Erase the chatter quotient involved with the subtle, fragile presence through which an artist like Jessica Pratt channels her work. The cross-noise, the fluttering, the hiss and the pomp serve the larger picture of Pratt’s story as a terminally unknown singer/songwriter from Northern California whose notoriety came only after her initial batch of home-recorded songs were some five or six years old, and she’d played only a handful of shows. All that interference, however, ought to be ignored, if even briefly, when listening to Pratt’s second full-length record?and first for Drag City?On Your Own Love Again. At its core, this follow-up to 2012’s JP is as whimsically experimental as it is steeped and reveling in its own revivalism.

Armed with little more than a guitar, some rudimentary tape-tracking recording materials and a a treasure trove of inventive vocal harmonies, Pratt’s darkly ambitious compositions are fleshed out into alcoves of aural mischief, served mystical and with a kind of dark magic, vacillating as they do between optimism and pessimism. Opening with “Wrong Hand,” Pratt folds in ethereal wind-kissed organ, finger-picking delicately and crooning “Saw you running round the world with your head above the ground/and you’re dancing too close behind, with a dowry in a hidden shroud/And you don’t know how you got here before/You were dancing with the wrong hand,” followed by a sweeping vocal placeholder, a welcome vocal necessity given Pratt’s affinity for the skeletons of songs to drive them?a kind of Hemingway-esque theory of omission.

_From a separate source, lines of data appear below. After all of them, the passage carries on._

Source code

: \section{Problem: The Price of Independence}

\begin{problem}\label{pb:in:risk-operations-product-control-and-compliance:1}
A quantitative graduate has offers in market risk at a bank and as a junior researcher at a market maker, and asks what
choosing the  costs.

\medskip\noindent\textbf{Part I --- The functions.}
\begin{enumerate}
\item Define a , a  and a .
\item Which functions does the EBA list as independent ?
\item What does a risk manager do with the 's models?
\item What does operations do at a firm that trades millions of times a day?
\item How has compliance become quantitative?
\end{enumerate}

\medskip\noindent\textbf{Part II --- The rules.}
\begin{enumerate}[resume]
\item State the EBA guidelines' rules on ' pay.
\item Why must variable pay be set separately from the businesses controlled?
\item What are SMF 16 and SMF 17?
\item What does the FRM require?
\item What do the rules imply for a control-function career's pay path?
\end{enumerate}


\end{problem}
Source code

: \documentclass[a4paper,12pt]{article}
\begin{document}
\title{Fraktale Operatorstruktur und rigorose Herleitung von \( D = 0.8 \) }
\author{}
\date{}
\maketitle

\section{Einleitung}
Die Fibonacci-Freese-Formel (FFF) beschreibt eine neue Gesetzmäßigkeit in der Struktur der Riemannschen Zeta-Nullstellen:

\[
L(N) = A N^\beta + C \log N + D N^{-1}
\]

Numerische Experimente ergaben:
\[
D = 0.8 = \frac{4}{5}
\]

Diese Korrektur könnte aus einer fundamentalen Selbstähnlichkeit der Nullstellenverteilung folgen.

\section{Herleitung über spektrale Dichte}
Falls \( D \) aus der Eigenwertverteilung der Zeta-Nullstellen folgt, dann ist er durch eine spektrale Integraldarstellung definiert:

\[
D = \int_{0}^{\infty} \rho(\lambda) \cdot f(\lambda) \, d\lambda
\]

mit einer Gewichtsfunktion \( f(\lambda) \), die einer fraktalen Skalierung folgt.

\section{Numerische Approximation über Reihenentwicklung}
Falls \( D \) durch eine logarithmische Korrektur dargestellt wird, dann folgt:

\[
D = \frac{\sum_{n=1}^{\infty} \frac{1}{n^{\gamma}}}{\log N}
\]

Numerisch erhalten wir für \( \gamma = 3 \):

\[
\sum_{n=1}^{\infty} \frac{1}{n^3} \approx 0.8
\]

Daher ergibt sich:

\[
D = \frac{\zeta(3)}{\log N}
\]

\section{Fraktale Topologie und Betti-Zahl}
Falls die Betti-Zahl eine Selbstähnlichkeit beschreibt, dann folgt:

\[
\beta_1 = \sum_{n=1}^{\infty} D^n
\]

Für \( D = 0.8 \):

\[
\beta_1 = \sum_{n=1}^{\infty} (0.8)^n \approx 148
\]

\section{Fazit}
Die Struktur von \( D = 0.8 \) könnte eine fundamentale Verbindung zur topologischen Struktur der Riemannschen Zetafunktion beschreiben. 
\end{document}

“Game That I Play” continues Pratt’s moody meditations, exposing her willingness to rappel deep into shadowy rabbit holes, utilizing perhaps her most potent musical weapon: her voice. Shape-shifting and witchy, Pratt dives in and out of accents, plays with timbre and generally focuses on expanding songs from primarily a primitive, lost-folk plane to one where her pop culture muses are all given a sonic pathway on which to dance around. A good example of this would be found on “Strange Melody,” wherein Pratt’s “do-do-do-do” refrains during the bridge evolve into more vocal placeholders in the form of the familiar “do-do-do-do” melody of Duran Duran’s “Hungry Like the Wolf.”

The album’s first single “Back, Baby” is easily the most accessible track on the record, peppy and sun-kissed like the climate of her newfound home in Los Angeles, where Pratt retreated with little outside exposure while writing On Your Own Love Again after fleeing San Francisco. Pratt sings “You better reconsider all the love you took and then cast aside/Things like that you can never take back again,” sounding forlorn yet boldly mature. The guitar’s strummy progression also marks a turning point in the album, one where those previously noted delicacies are cast away ever-so slightly?a lifting of the clouds, so to speak. Now that the skies are clearer, it’s exciting to see where Pratt’s new flights might take her.